At the beginning of last year I had a job on Mondays and Wednesdays, 9-5. So on Tuesdays and Thursdays, Touro College days, I dressed down, in a way that was probably bad for shidduchim. Then, about halfway through the year I switched to a job that had morning hours, Monday through Thursday. And suddenly I was showing up in Touro College dressed up instead of down. It is absolutely disgusting how many people said things along the lines of, “Is there something I should know about?” or otherwise hinted that it was just a matter of time before they heard from me at a strange hour of the night. Irritated, I borrowed a costume jewelry bracelet that was silver and set with a few dozen rhinestone diamonds, which, if you don’t know, is the symbol of engagement among local young ladies. It raised a few eyebrows and made a few people, in their own words, “wonder,” but nobody congratulated me. Oh well.
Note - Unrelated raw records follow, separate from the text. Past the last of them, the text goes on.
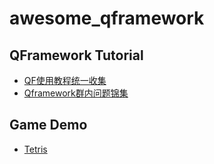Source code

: # awesome_qframework



## QFramework Tutorial
* [QF使用教程统一收集](http://liangxiegame.com/forum/topic/25/qf使用教程统一收集帖/)
* [Qframework群内问题锦集](https://blog.csdn.net/dengshunhao/article/details/89298152)


## Game Demo
* [Tetris](https://github.com/liangxiegame/Tetris)
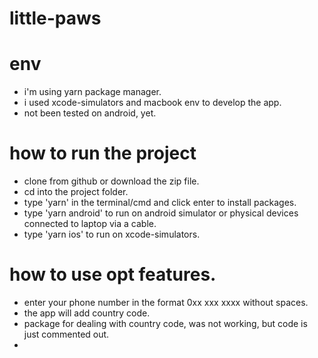 # little-paws



# env
- i'm using yarn package manager.
- i used xcode-simulators and macbook env to develop the app.
- not been tested on android, yet.

# how to run the project
- clone from github or download the zip file.
- cd into the project folder.
- type 'yarn' in the terminal/cmd and click enter to install packages.
- type 'yarn android' to run on android simulator or physical devices connected to laptop via a cable.
- type 'yarn ios' to run on xcode-simulators.


# how to use opt features.
- enter your phone number in the format 0xx xxx xxxx without spaces.
- the app will add country code.
- package for dealing with country code, was not working, but code is just commented out.
-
Then there was the time I briefly took up a tutoring job and had to get home at certain hours and be unavailable shortly after. “No it is not for a date,” I had to specify, because otherwise the rumor-mill would have my wedding date settled on by the end of the week.

Many people figure they can plot dating patterns based on frequency of “doing” hair, niceness of dress, new additions of clothing to the wardrobe, and lack of availability in the evening. When these patterns persist or increase over time, they believe they can confidently expect an engagement. Unfortunately, these are all rather superficial signs, and easily read into when there’s nothing to read.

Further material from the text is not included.